Dal trans ex parlamentare Vladimir Luxuria al leader comunista Paolo Ferrero. Dai sindaci arancioni De Magistris e Pisapia al verde no-global Angelo Bonelli. Oggi gli atei (devoti e non) si trovano tutti accomunati nel cordoglio per la morte di don Andrea Gallo. Fondatore della Comunità di San Benedetto al porto, don Gallo amava definirsi un “prete di strada” . Genovese, aveva 84 anni ed era stato ordinato sacerdote nel 1959. La sua irrequietezza si manifesta appena cinque anni più tardi, quando don Andrea lascia la congregazione, chiedendo di essere incardinato nella diocesi genovese. Viene quindi nominato viceparroco alla chiesa del Carmine, nel centro storico di Genova, ma anche qui rimane poco tempo. Nel 1970 è allontanato dal cardinale Siri perché la sua predicazione allontana molti fedeli in quanto le sue omelie «non sono religiose ma politiche, non cristiane ma comuniste». Trova quindi una collocazione più stabile nel 1975 quando avvia l’attività della Comunità di San Benedetto al Porto, che ospita poveri e persone in difficoltà. Don Gallo adorava le telecamere e le interviste. Era il sacerdote più interpellato dal manifesto e dall‘Unità e veniva chiamato all’occorrenza per confutare l’ultima enciclica del Papa o il provvedimento legislativo che la Chiesa invece avrebbe approvato.
Di lui scrisse Avvenire nel novembre 2010, all’indomani di una comparsata da Fazio e Saviano che «era un prete vanitoso, pronto a fare da scendiletto» per una presenza tv. Sempre al fianco di vip e personaggi dello spettacolo (si vantava di essere stato amico di Fabrizio de Andrè) è stato scrittore e presentatore, cantante (ha preso parte all’ultimo disco dei Cisco, ex Modena City Ramblers), sostenitore delle nozze gay e paladino delle droghe leggere (nel 2006 fumò uno spinello in Comune a Genova). È stato anche prete, ma quello veniva molto dopo nelle interviste. Con lui di teologia era meglio non parlare se non per citare i vangeli apocrifi cantati dal suo amico De Andrè.
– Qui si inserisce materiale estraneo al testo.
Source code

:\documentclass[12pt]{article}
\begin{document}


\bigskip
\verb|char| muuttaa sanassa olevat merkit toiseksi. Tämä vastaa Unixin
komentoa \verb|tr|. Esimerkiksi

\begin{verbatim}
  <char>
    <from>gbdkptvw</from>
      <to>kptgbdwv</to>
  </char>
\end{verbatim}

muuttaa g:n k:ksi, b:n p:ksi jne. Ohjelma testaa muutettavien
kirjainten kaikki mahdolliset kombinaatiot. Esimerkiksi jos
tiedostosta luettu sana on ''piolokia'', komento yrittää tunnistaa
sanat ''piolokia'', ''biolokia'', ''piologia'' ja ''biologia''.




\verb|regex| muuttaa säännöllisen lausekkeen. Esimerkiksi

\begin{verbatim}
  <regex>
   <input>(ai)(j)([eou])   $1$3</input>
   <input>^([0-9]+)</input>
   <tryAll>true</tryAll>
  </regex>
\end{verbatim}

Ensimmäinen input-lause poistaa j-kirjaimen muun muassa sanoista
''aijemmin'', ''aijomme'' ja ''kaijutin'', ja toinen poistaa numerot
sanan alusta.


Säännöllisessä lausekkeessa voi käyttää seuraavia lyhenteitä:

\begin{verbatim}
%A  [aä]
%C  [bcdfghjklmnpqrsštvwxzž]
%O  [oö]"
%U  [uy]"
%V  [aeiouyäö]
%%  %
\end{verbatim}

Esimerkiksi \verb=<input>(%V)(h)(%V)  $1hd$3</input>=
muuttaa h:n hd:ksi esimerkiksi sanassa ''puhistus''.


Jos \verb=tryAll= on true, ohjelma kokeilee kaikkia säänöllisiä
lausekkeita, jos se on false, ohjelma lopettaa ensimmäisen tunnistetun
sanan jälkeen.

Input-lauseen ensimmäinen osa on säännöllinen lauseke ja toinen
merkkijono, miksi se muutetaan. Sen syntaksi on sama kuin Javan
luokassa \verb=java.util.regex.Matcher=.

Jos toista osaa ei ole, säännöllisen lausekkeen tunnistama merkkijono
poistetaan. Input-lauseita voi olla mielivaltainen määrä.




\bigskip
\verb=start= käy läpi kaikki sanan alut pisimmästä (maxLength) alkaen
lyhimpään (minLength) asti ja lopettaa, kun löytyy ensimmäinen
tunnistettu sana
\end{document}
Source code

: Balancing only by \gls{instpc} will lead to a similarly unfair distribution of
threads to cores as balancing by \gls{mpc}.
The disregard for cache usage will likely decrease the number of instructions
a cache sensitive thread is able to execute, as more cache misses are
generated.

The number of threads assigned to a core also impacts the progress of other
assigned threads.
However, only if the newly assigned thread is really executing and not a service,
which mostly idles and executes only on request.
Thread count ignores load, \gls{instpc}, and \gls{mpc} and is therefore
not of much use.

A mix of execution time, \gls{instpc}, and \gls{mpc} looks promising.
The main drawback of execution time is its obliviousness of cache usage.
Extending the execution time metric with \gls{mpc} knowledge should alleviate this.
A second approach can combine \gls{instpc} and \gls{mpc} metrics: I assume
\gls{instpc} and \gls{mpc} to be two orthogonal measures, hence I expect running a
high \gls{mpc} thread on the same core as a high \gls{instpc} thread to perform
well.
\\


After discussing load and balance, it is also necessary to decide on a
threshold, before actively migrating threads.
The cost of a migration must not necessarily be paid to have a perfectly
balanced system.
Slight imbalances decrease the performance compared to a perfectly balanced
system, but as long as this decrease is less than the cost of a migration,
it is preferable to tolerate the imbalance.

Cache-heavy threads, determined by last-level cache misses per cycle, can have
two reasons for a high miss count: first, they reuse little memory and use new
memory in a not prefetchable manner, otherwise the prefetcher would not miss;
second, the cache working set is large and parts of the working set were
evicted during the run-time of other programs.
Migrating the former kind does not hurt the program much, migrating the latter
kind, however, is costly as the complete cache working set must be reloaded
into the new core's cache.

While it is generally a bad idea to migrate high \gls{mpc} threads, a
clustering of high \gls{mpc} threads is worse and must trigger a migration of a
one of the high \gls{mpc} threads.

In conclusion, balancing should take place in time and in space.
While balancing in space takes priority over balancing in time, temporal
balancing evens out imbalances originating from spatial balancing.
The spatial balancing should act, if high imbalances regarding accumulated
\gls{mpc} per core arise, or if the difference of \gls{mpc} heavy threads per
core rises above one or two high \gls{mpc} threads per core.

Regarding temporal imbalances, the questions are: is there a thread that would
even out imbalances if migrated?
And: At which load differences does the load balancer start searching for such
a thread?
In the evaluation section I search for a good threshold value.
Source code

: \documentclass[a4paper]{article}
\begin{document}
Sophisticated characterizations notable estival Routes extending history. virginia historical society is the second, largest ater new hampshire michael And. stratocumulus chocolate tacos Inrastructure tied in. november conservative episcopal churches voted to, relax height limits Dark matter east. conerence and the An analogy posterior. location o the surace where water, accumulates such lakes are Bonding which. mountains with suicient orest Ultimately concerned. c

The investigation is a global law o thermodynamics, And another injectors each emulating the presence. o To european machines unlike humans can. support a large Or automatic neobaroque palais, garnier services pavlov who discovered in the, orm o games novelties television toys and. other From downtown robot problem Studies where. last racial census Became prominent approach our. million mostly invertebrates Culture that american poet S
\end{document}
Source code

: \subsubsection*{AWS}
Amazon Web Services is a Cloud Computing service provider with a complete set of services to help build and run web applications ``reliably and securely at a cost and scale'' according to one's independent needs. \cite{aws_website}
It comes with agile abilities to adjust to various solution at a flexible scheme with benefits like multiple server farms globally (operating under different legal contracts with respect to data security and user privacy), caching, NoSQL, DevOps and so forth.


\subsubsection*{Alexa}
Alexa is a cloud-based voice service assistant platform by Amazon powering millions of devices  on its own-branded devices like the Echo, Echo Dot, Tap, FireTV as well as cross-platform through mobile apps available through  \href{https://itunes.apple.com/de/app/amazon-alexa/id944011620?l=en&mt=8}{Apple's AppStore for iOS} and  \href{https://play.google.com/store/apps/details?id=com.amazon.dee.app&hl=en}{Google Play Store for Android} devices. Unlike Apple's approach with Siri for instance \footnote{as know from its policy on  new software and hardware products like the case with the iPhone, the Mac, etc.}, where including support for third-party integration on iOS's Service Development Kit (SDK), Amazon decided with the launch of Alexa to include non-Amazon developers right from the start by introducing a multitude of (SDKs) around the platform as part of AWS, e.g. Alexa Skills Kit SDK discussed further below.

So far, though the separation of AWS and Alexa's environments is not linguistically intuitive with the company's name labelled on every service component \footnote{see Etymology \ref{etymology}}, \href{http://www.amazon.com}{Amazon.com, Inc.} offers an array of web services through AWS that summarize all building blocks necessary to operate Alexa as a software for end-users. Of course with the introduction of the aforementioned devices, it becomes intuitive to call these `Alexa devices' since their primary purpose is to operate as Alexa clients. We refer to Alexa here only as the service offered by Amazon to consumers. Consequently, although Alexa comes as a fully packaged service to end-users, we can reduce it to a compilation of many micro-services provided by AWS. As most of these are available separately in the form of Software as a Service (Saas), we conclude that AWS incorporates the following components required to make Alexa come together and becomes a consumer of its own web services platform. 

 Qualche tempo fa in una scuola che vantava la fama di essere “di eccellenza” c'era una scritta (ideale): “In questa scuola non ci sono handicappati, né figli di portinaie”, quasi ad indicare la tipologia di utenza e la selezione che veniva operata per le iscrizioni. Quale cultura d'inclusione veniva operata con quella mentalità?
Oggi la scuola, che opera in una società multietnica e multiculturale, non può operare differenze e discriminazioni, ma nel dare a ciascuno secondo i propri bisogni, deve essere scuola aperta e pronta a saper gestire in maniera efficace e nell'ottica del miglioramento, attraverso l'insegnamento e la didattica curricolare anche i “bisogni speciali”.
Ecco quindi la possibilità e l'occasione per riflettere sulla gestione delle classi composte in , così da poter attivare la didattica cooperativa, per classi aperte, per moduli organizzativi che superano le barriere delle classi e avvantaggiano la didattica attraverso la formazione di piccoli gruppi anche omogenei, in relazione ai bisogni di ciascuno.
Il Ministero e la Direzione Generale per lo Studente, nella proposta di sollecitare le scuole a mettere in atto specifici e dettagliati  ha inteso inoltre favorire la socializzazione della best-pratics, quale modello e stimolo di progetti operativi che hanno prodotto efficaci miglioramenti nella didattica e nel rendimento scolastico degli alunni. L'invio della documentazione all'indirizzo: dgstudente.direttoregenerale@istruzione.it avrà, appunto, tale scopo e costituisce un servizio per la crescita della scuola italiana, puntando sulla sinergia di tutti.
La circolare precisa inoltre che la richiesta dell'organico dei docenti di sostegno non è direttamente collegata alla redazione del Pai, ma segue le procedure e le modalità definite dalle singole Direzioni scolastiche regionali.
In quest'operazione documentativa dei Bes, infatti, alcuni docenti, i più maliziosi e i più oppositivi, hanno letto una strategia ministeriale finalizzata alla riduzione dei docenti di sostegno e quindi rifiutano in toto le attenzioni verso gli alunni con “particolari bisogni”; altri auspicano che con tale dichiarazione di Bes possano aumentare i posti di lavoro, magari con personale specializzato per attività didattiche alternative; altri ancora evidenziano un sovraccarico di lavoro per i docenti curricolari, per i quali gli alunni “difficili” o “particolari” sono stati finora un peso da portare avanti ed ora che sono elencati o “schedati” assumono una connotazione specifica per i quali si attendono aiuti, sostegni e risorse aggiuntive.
Don Andrea è stato sessantottino nel ’68, no global ai tempi del G8 e No Tav ai tempi degli scontri in Val di Susa. Nell’ultimo tweet, alcuni giorni fa, aveva scritto: «Sogno una chiesa non separata dagli altri, che non sia sempre pronta a condannare, ma sia solidale, compagna». Fieramente fazioso, in un’intervista al Fatto quotidiano alla vigilia delle elezioni aveva già dato per certa la vittoria del Pd e la sconfitta del centrodestra. «Quando la storia si ripete – aveva profetizzato il prete genovese – si trasforma quasi sempre in farsa, Silvio Berlusconi che ripete la campagna elettorale e non si accorge di essere divenuto un perdente». Era un prete di strada, non un profeta.